Post autor: Radkiewicz10 »

Ja już złożyłem z 2tys 9x19 bez crimpu i tak jak, pisałem w HK Sfp9, cz shadow i stribogu śmiga wszystko. U mnie po kielichowaniu łuska ma kielich 9,62-9.66 i tak zawsze zostawało po złożeniu całego naboju. Teraz zrobiłem sobie 10 szt z, crimpem 9.58 i zobaczę czy będzie jakaś różnica.
likker_runner
Posty: 1525
Rejestracja: środa, 15 czerwca 2016, 10:07

Re: Crimp w 9x19

Post autor: likker_runner »

Ja na Aresach (nadkalibrowych, 0.356", jak to powinno być przy ołowiakach) mam średnicę łuski na pocisku równą od 9.62mm (łuski GFL) do 9.63mm (S&B). Matrycę FC dokręcam raczej mocno, na 0.8 obrotu od dotknięcia kielicha zbitego korpusem (post-size). Crimp mam na poziomie 9.54mm "no go", 9.56mm jest "go" ponad wszelką wątpliwość.

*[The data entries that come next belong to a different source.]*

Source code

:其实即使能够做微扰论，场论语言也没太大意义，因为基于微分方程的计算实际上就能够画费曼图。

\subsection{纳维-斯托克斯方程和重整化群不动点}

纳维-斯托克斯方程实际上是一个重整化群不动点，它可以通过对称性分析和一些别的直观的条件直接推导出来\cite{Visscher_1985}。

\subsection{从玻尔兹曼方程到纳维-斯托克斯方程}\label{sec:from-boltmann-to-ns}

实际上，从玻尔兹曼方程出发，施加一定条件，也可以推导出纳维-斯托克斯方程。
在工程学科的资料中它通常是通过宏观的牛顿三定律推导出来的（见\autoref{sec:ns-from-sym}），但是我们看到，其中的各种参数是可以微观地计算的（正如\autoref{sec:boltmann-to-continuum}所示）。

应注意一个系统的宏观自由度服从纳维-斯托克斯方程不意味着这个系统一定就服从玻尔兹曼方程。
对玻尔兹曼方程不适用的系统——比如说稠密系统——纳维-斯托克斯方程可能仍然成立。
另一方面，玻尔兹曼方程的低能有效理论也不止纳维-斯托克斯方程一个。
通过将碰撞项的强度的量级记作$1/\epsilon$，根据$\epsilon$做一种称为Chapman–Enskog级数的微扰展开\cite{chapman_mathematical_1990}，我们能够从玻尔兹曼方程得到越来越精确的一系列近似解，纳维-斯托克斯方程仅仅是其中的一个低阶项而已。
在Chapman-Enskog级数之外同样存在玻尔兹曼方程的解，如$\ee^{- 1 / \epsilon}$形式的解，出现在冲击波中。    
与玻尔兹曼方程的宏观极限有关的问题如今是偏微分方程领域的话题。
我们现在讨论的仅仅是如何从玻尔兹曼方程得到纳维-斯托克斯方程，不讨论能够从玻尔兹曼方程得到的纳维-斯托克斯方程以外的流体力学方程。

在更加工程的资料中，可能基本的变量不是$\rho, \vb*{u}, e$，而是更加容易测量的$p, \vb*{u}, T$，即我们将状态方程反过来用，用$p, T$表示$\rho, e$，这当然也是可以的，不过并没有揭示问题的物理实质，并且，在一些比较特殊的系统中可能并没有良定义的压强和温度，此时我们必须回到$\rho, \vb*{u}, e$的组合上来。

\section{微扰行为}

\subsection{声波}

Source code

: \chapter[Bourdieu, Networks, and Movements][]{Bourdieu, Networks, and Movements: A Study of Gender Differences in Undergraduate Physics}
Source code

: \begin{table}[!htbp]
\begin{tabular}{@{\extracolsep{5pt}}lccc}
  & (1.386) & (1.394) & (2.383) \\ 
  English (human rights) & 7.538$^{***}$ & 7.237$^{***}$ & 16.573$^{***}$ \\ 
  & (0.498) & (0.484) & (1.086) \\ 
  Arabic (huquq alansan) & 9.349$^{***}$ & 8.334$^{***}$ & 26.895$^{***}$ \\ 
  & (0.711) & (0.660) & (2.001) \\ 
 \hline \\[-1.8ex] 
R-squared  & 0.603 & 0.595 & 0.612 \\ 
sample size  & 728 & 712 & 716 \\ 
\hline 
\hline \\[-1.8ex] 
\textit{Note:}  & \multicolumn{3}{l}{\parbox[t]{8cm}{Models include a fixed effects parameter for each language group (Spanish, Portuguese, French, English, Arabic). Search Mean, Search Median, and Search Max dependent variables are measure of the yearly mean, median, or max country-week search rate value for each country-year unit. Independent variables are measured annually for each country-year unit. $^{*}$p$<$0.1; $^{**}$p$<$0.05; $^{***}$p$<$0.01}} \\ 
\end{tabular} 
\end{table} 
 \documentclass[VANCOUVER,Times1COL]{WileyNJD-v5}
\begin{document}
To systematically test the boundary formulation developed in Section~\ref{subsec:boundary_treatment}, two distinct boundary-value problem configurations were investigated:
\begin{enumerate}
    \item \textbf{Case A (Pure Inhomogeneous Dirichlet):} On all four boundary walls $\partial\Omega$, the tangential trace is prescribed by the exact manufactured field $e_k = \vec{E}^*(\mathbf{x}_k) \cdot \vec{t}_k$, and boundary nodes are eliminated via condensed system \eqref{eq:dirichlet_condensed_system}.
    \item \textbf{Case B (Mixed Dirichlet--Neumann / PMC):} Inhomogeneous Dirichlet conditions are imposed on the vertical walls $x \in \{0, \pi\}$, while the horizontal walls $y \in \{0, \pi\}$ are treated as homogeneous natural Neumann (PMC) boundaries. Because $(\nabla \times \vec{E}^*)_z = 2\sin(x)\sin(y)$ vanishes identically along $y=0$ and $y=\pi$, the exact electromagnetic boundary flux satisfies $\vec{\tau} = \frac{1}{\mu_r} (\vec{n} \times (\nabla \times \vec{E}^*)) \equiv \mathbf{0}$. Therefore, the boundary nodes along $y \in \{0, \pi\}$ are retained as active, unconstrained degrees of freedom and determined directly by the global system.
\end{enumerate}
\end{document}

Przy czym na tych pociskach nie ma opcji zrobienia słabego kielicha, bo będzie struganie wiórów lakieru / ołowiu przy osadzaniu. A że zbijanie tegoż kielicha matrycą osadzającą jest słabym pomysłem z uwagi na większą wrażliwość na długość łuski, to i tak muszę używać matrycy FC.

Amunicja jest niezawodna w kilku różnych sztukach broni.Nie widać też delikatnej szczeliny między szyjką łuski a pociskiem. Crimp (zwężenie samego końca szyjki) jest lekko widoczny.